Nina Stahr, Landeschefin der Berliner Grünen, zückt das Schulgesetz: „Alle Lehrkräfte, die sich gegen die AfD positionieren, handeln im Sinne des Berliner Schulgesetzes. Neu­tralität bedeutet nicht, dass sich unsere Schulen nicht mehr gegen Rassismus, Frauenfeindlichkeit und andere Formen der Diskriminierung einsetzen dürfen. Sie sind dazu sogar verpflichtet.“ Grünen-Fraktionschefin Silke Gebel ruft zu zivilem Ungehorsam auf: „Neben der notwendigen rechtlichen und politischen Auseinandersetzung kann ich nur jeden auffordern, wie in Hamburg solch ein Petzportal mit satirischen Nonsensbeiträgen zu fluten.“ Das Portal der Hamburger AfD-Fraktion ist inzwischen wieder offline.

Und die Linken-Abgeordnete Regina Kittler erwartet „eine rechtliche Prüfung sowohl durch das Abgeordnetenhaus als auch durch den Senat“.

Wie kann man sich wehren – auch als Nicht-LehrerIn?
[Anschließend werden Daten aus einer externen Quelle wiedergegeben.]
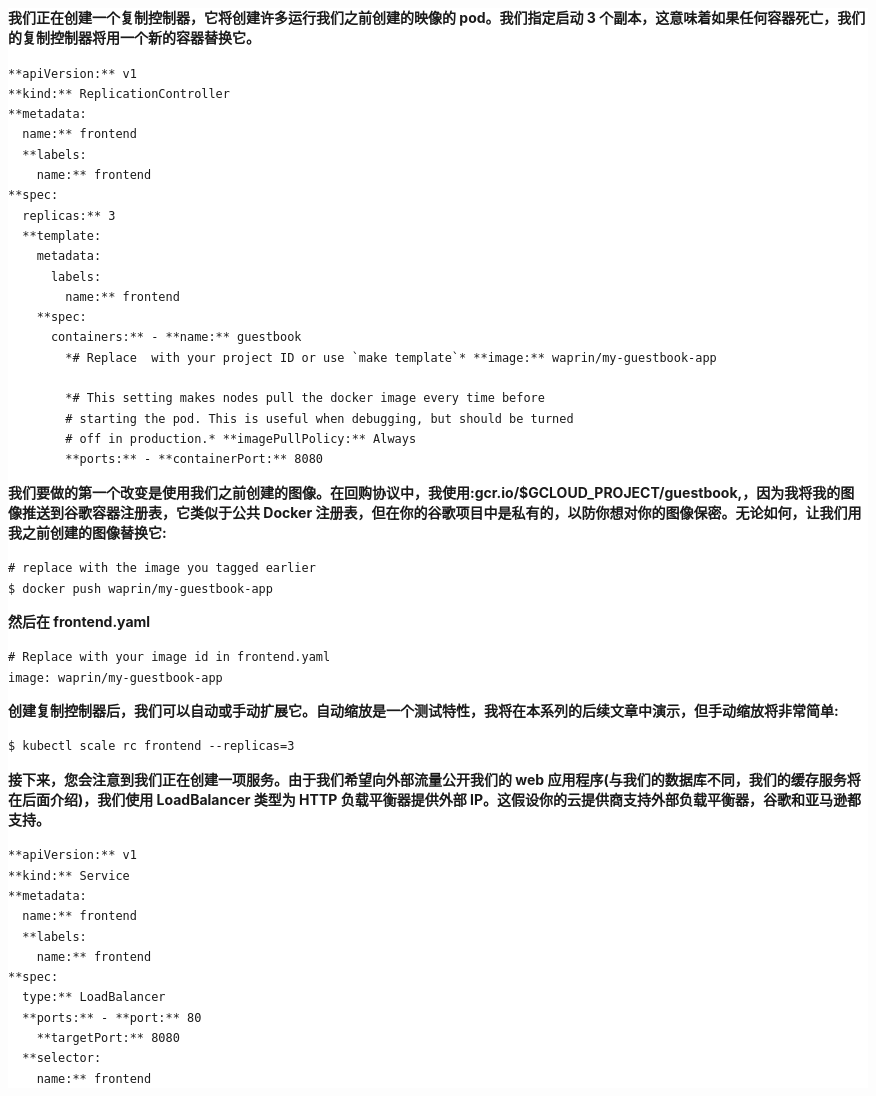 **我们正在创建一个复制控制器，它将创建许多运行我们之前创建的映像的 pod。我们指定启动 3 个副本，这意味着如果任何容器死亡，我们的复制控制器将用一个新的容器替换它。**

```
**apiVersion:** v1
**kind:** ReplicationController
**metadata:
  name:** frontend
  **labels:
    name:** frontend
**spec:
  replicas:** 3
  **template:
    metadata:
      labels:
        name:** frontend
    **spec:
      containers:** - **name:** guestbook
        *# Replace  with your project ID or use `make template`* **image:** waprin/my-guestbook-app 

        *# This setting makes nodes pull the docker image every time before
        # starting the pod. This is useful when debugging, but should be turned
        # off in production.* **imagePullPolicy:** Always
        **ports:** - **containerPort:** 8080
```

**我们要做的第一个改变是使用我们之前创建的图像。在回购协议中，我使用:gcr.io/$GCLOUD_PROJECT/guestbook,，因为我将我的图像推送到谷歌容器注册表，它类似于公共 Docker 注册表，但在你的谷歌项目中是私有的，以防你想对你的图像保密。无论如何，让我们用我之前创建的图像替换它:**

```
# replace with the image you tagged earlier
$ docker push waprin/my-guestbook-app
```

**然后在 frontend.yaml**

```
# Replace with your image id in frontend.yaml
image: waprin/my-guestbook-app
```

**创建复制控制器后，我们可以自动或手动扩展它。自动缩放是一个测试特性，我将在本系列的后续文章中演示，但手动缩放将非常简单:**

```
$ kubectl scale rc frontend --replicas=3
```

**接下来，您会注意到我们正在创建一项服务。由于我们希望向外部流量公开我们的 web 应用程序(与我们的数据库不同，我们的缓存服务将在后面介绍)，我们使用 LoadBalancer 类型为 HTTP 负载平衡器提供外部 IP。这假设你的云提供商支持外部负载平衡器，谷歌和亚马逊都支持。**

```
**apiVersion:** v1
**kind:** Service
**metadata:
  name:** frontend
  **labels:
    name:** frontend
**spec:
  type:** LoadBalancer
  **ports:** - **port:** 80
    **targetPort:** 8080
  **selector:
    name:** frontend
```

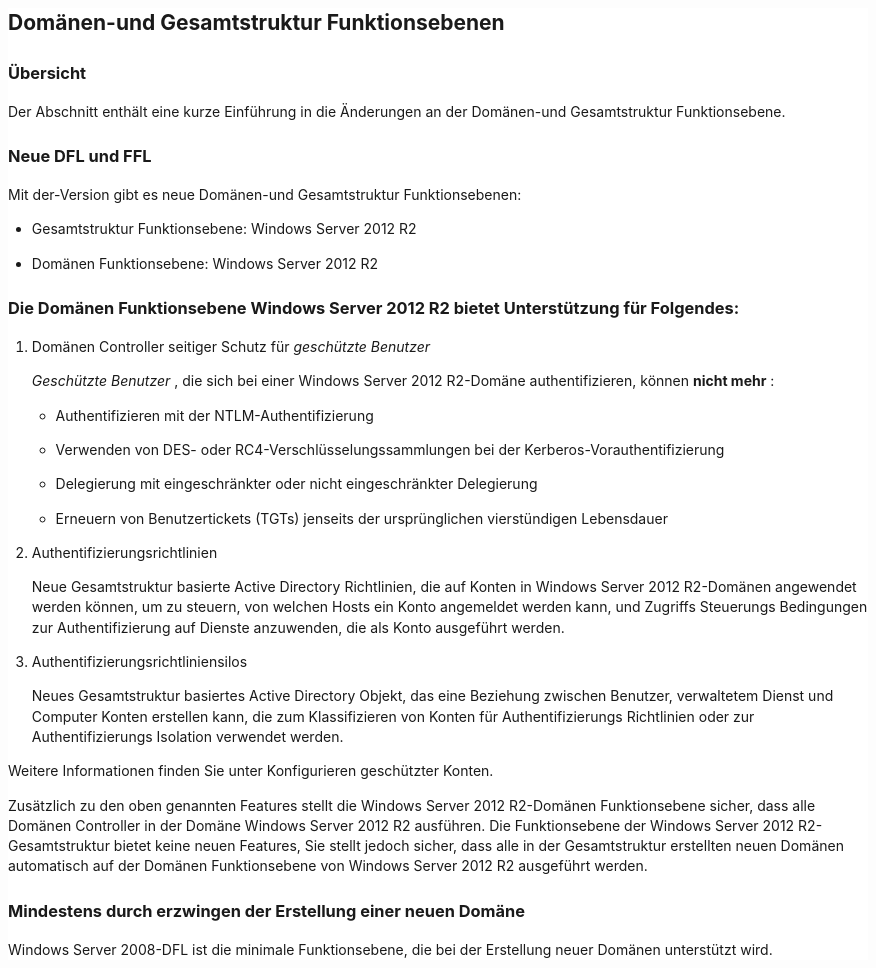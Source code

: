 ## <a name="domain-and-forest-functional-levels"></a><a name="BKMK_FL"></a>Domänen-und Gesamtstruktur Funktionsebenen

### <a name="overview"></a>Übersicht
Der Abschnitt enthält eine kurze Einführung in die Änderungen an der Domänen-und Gesamtstruktur Funktionsebene.

### <a name="new-dfl-and-ffl"></a>Neue DFL und FFL
Mit der-Version gibt es neue Domänen-und Gesamtstruktur Funktionsebenen:

-   Gesamtstruktur Funktionsebene: Windows Server 2012 R2

-   Domänen Funktionsebene: Windows Server 2012 R2

### <a name="the-windows-server-2012-r2-domain-functional-level-enables-support-for-the-following"></a>Die Domänen Funktionsebene Windows Server 2012 R2 bietet Unterstützung für Folgendes:

1.  Domänen Controller seitiger Schutz für *geschützte Benutzer*

    *Geschützte Benutzer* , die sich bei einer Windows Server 2012 R2-Domäne authentifizieren, können **nicht mehr** :

    -   Authentifizieren mit der NTLM-Authentifizierung

    -   Verwenden von DES- oder RC4-Verschlüsselungssammlungen bei der Kerberos-Vorauthentifizierung

    -   Delegierung mit eingeschränkter oder nicht eingeschränkter Delegierung

    -   Erneuern von Benutzertickets (TGTs) jenseits der ursprünglichen vierstündigen Lebensdauer

2.  Authentifizierungsrichtlinien

    Neue Gesamtstruktur basierte Active Directory Richtlinien, die auf Konten in Windows Server 2012 R2-Domänen angewendet werden können, um zu steuern, von welchen Hosts ein Konto angemeldet werden kann, und Zugriffs Steuerungs Bedingungen zur Authentifizierung auf Dienste anzuwenden, die als Konto ausgeführt werden.

3.  Authentifizierungsrichtliniensilos

    Neues Gesamtstruktur basiertes Active Directory Objekt, das eine Beziehung zwischen Benutzer, verwaltetem Dienst und Computer Konten erstellen kann, die zum Klassifizieren von Konten für Authentifizierungs Richtlinien oder zur Authentifizierungs Isolation verwendet werden.

Weitere Informationen finden Sie unter Konfigurieren geschützter Konten.

Zusätzlich zu den oben genannten Features stellt die Windows Server 2012 R2-Domänen Funktionsebene sicher, dass alle Domänen Controller in der Domäne Windows Server 2012 R2 ausführen.
Die Funktionsebene der Windows Server 2012 R2-Gesamtstruktur bietet keine neuen Features, Sie stellt jedoch sicher, dass alle in der Gesamtstruktur erstellten neuen Domänen automatisch auf der Domänen Funktionsebene von Windows Server 2012 R2 ausgeführt werden.

### <a name="minimum-dfl-enforced-on-new-domain-creation"></a>Mindestens durch erzwingen der Erstellung einer neuen Domäne
Windows Server 2008-DFL ist die minimale Funktionsebene, die bei der Erstellung neuer Domänen unterstützt wird.
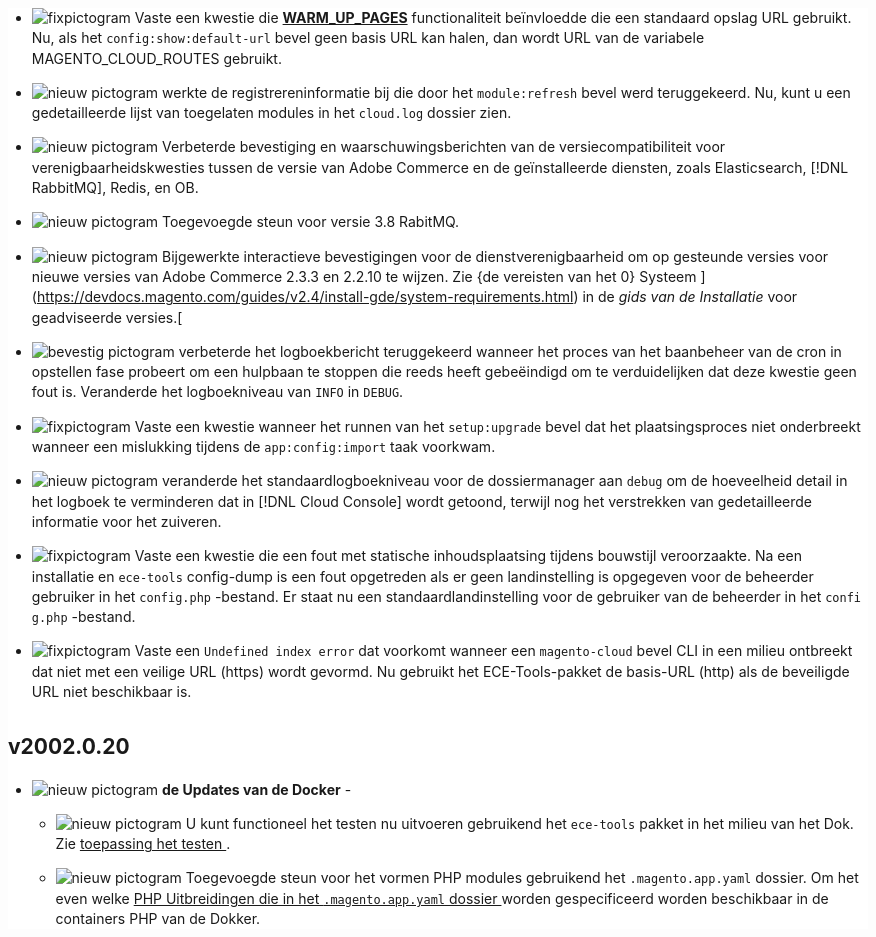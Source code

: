    - ![ fixpictogram ](../../assets/fix.svg) Vaste een kwestie die [**WARM_UP_PAGES**](../environment/variables-post-deploy.md#warm_up_pages) functionaliteit beïnvloedde die een standaard opslag URL gebruikt. Nu, als het `config:show:default-url` bevel geen basis URL kan halen, dan wordt URL van de variabele MAGENTO_CLOUD_ROUTES gebruikt.

- ![ nieuw pictogram ](../../assets/new.svg) werkte de registrereninformatie bij die door het `module:refresh` bevel werd teruggekeerd. Nu, kunt u een gedetailleerde lijst van toegelaten modules in het `cloud.log` dossier zien.

- ![ nieuw pictogram ](../../assets/new.svg) Verbeterde bevestiging en waarschuwingsberichten van de versiecompatibiliteit voor verenigbaarheidskwesties tussen de versie van Adobe Commerce en de geïnstalleerde diensten, zoals Elasticsearch, [!DNL RabbitMQ], Redis, en OB.

- ![ nieuw pictogram ](../../assets/new.svg) Toegevoegde steun voor versie 3.8 RabitMQ.

- ![ nieuw pictogram ](../../assets/new.svg) Bijgewerkte interactieve bevestigingen voor de dienstverenigbaarheid om op gesteunde versies voor nieuwe versies van Adobe Commerce 2.3.3 en 2.2.10 te wijzen. Zie {de vereisten van het 0} Systeem ](https://devdocs.magento.com/guides/v2.4/install-gde/system-requirements.html) in de _gids van de Installatie_ voor geadviseerde versies.[

- ![ bevestig pictogram ](../../assets/fix.svg) verbeterde het logboekbericht teruggekeerd wanneer het proces van het baanbeheer van de cron in opstellen fase probeert om een hulpbaan te stoppen die reeds heeft gebeëindigd om te verduidelijken dat deze kwestie geen fout is. Veranderde het logboekniveau van `INFO` in `DEBUG`.

- ![ fixpictogram ](../../assets/fix.svg) Vaste een kwestie wanneer het runnen van het `setup:upgrade` bevel dat het plaatsingsproces niet onderbreekt wanneer een mislukking tijdens de `app:config:import` taak voorkwam.

- ![ nieuw pictogram ](../../assets/new.svg) veranderde het standaardlogboekniveau voor de dossiermanager aan `debug` om de hoeveelheid detail in het logboek te verminderen dat in [!DNL Cloud Console] wordt getoond, terwijl nog het verstrekken van gedetailleerde informatie voor het zuiveren.

- ![ fixpictogram ](../../assets/fix.svg) Vaste een kwestie die een fout met statische inhoudsplaatsing tijdens bouwstijl veroorzaakte. Na een installatie en `ece-tools` config-dump is een fout opgetreden als er geen landinstelling is opgegeven voor de beheerder gebruiker in het `config.php` -bestand. Er staat nu een standaardlandinstelling voor de gebruiker van de beheerder in het `config.php` -bestand. 

- ![ fixpictogram ](../../assets/fix.svg) Vaste een `Undefined index error` dat voorkomt wanneer een `magento-cloud` bevel CLI in een milieu ontbreekt dat niet met een veilige URL (https) wordt gevormd. Nu gebruikt het ECE-Tools-pakket de basis-URL (http) als de beveiligde URL niet beschikbaar is.

## v2002.0.20

- ![ nieuw pictogram ](../../assets/new.svg) **de Updates van de Docker** -

   - ![ nieuw pictogram ](../../assets/new.svg) U kunt functioneel het testen nu uitvoeren gebruikend het `ece-tools` pakket in het milieu van het Dok. Zie [ toepassing het testen ](https://devdocs.magento.com/cloud/docker/docker-test-magecloud-pkg-code.html).

   - ![ nieuw pictogram ](../../assets/new.svg) Toegevoegde steun voor het vormen PHP modules gebruikend het `.magento.app.yaml` dossier. Om het even welke [ PHP Uitbreidingen die in het `.magento.app.yaml` dossier ](https://devdocs.magento.com/cloud/project/magento-app-php-application.html#php-extensions) worden gespecificeerd worden beschikbaar in de containers PHP van de Dokker.

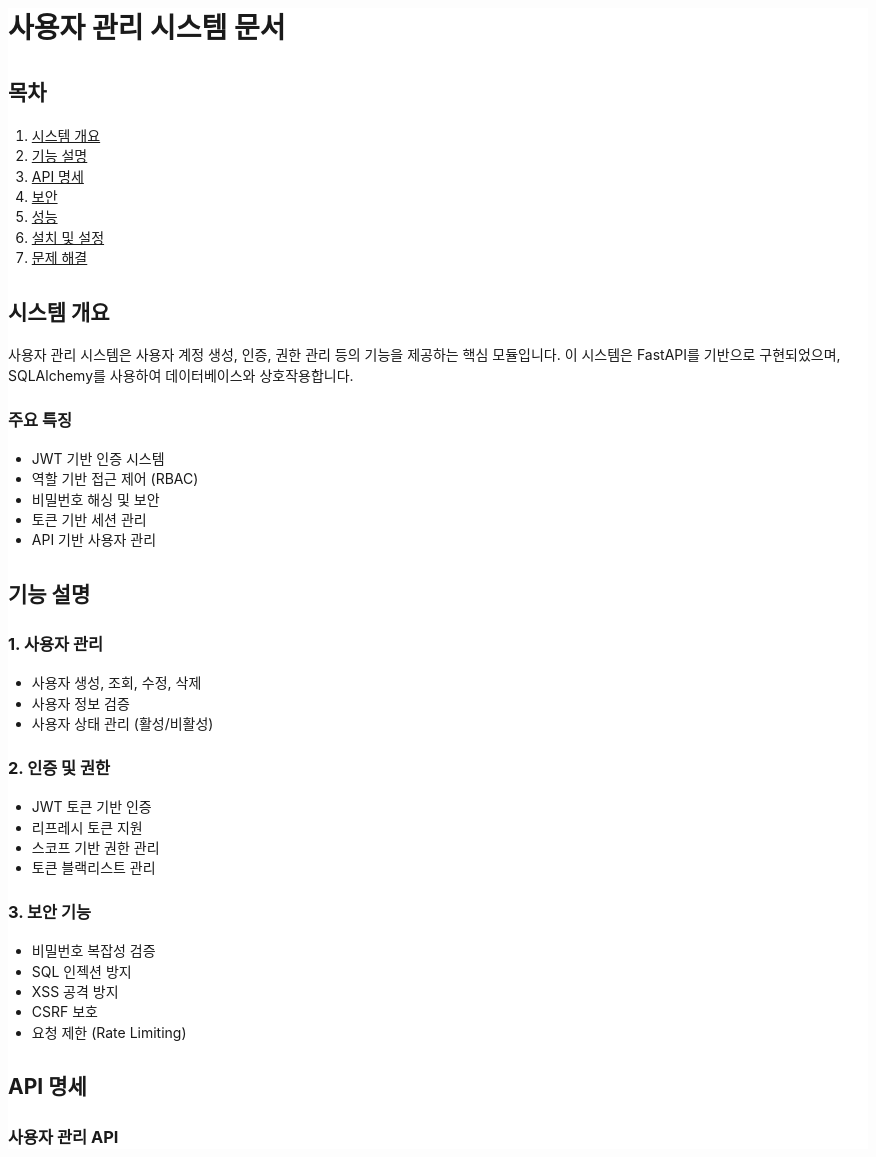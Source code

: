 # 사용자 관리 시스템 문서

## 목차
1. [시스템 개요](#시스템-개요)
2. [기능 설명](#기능-설명)
3. [API 명세](#api-명세)
4. [보안](#보안)
5. [성능](#성능)
6. [설치 및 설정](#설치-및-설정)
7. [문제 해결](#문제-해결)

## 시스템 개요

사용자 관리 시스템은 사용자 계정 생성, 인증, 권한 관리 등의 기능을 제공하는 핵심 모듈입니다. 이 시스템은 FastAPI를 기반으로 구현되었으며, SQLAlchemy를 사용하여 데이터베이스와 상호작용합니다.

### 주요 특징
- JWT 기반 인증 시스템
- 역할 기반 접근 제어 (RBAC)
- 비밀번호 해싱 및 보안
- 토큰 기반 세션 관리
- API 기반 사용자 관리

## 기능 설명

### 1. 사용자 관리
- 사용자 생성, 조회, 수정, 삭제
- 사용자 정보 검증
- 사용자 상태 관리 (활성/비활성)

### 2. 인증 및 권한
- JWT 토큰 기반 인증
- 리프레시 토큰 지원
- 스코프 기반 권한 관리
- 토큰 블랙리스트 관리

### 3. 보안 기능
- 비밀번호 복잡성 검증
- SQL 인젝션 방지
- XSS 공격 방지
- CSRF 보호
- 요청 제한 (Rate Limiting)

## API 명세

### 사용자 관리 API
Im Hamburg-Style: Dort haben Lehrer und andere Nutzer ein solches Portal der AfD mit Pizzabestellungen und Satirebeiträgen geflutet. Außerdem kann man die Online-Petition „Mein Lehrer fetzt“ unterschreiben: Dort fordern BürgerInnen die Kultusministerkonferenz auf, „alle rechtlichen Möglichkeiten zu prüfen und auszuschöpfen, eine solche parteipolitische Denunziation zu unterbinden“. Bis Sonntag hatte die Petition über 37.000 Unterschriften. Oder man folgt dem Vorschlag der Bildungsverwaltung: einfach nicht mitmachen.